** Supplied material follows **
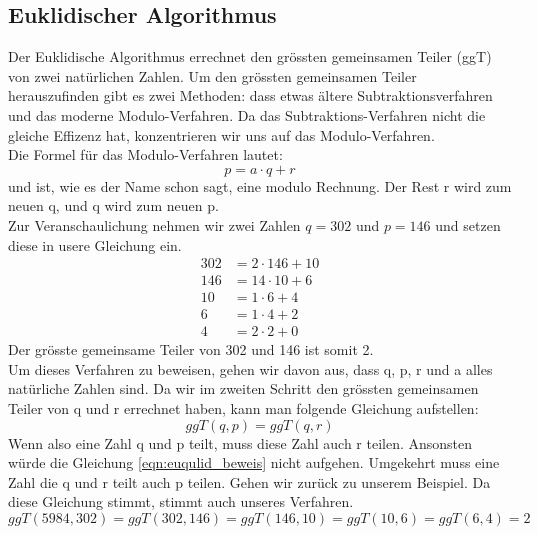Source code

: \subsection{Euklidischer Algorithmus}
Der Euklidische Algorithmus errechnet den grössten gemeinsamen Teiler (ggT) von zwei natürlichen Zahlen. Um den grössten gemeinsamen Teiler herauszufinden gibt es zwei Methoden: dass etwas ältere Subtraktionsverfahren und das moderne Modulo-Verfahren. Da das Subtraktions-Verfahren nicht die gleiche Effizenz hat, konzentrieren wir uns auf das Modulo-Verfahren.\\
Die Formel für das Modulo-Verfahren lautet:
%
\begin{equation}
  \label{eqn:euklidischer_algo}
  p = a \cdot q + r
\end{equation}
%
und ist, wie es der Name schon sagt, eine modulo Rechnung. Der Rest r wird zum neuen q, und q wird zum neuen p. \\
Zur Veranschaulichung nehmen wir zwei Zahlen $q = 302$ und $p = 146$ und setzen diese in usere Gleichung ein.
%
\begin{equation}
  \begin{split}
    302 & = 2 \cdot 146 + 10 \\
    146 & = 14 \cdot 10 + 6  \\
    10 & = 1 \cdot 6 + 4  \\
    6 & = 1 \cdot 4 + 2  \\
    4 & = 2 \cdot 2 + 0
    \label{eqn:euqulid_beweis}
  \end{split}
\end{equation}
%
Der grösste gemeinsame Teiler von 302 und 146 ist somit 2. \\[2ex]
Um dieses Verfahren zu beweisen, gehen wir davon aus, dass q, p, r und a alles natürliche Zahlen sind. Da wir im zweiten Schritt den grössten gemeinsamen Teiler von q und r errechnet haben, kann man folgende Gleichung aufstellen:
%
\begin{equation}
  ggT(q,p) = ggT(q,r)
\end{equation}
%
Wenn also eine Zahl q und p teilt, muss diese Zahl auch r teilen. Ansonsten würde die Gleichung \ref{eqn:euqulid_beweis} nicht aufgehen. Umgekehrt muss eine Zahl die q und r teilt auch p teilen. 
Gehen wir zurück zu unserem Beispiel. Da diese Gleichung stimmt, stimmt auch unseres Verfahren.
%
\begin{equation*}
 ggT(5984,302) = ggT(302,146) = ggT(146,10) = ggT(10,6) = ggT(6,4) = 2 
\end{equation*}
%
** End of Supplied material **
• Exercise prompt: Print out the whole of the material word for word, without pictures.

• Response to the task:
Source code

: \subsection{Euklidischer Algorithmus}
Der Euklidische Algorithmus errechnet den grössten gemeinsamen Teiler (ggT) von zwei natürlichen Zahlen. Um den grössten gemeinsamen Teiler herauszufinden gibt es zwei Methoden: dass etwas ältere Subtraktionsverfahren und das moderne Modulo-Verfahren. Da das Subtraktions-Verfahren nicht die gleiche Effizenz hat, konzentrieren wir uns auf das Modulo-Verfahren.\\
Die Formel für das Modulo-Verfahren lautet:
%
\begin{equation}
  \label{eqn:euklidischer_algo}
  p = a \cdot q + r
\end{equation}
%
und ist, wie es der Name schon sagt, eine modulo Rechnung. Der Rest r wird zum neuen q, und q wird zum neuen p. \\
Zur Veranschaulichung nehmen wir zwei Zahlen $q = 302$ und $p = 146$ und setzen diese in usere Gleichung ein.
%
\begin{equation}
  \begin{split}
    302 & = 2 \cdot 146 + 10 \\
    146 & = 14 \cdot 10 + 6  \\
    10 & = 1 \cdot 6 + 4  \\
    6 & = 1 \cdot 4 + 2  \\
    4 & = 2 \cdot 2 + 0
    \label{eqn:euqulid_beweis}
  \end{split}
\end{equation}
%
Der grösste gemeinsame Teiler von 302 und 146 ist somit 2. \\[2ex]
Um dieses Verfahren zu beweisen, gehen wir davon aus, dass q, p, r und a alles natürliche Zahlen sind. Da wir im zweiten Schritt den grössten gemeinsamen Teiler von q und r errechnet haben, kann man folgende Gleichung aufstellen:
%
\begin{equation}
  ggT(q,p) = ggT(q,r)
\end{equation}
%
Wenn also eine Zahl q und p teilt, muss diese Zahl auch r teilen. Ansonsten würde die Gleichung \ref{eqn:euqulid_beweis} nicht aufgehen. Umgekehrt muss eine Zahl die q und r teilt auch p teilen. 
Gehen wir zurück zu unserem Beispiel. Da diese Gleichung stimmt, stimmt auch unseres Verfahren.
%
\begin{equation*}
 ggT(5984,302) = ggT(302,146) = ggT(146,10) = ggT(10,6) = ggT(6,4) = 2 
\end{equation*}
%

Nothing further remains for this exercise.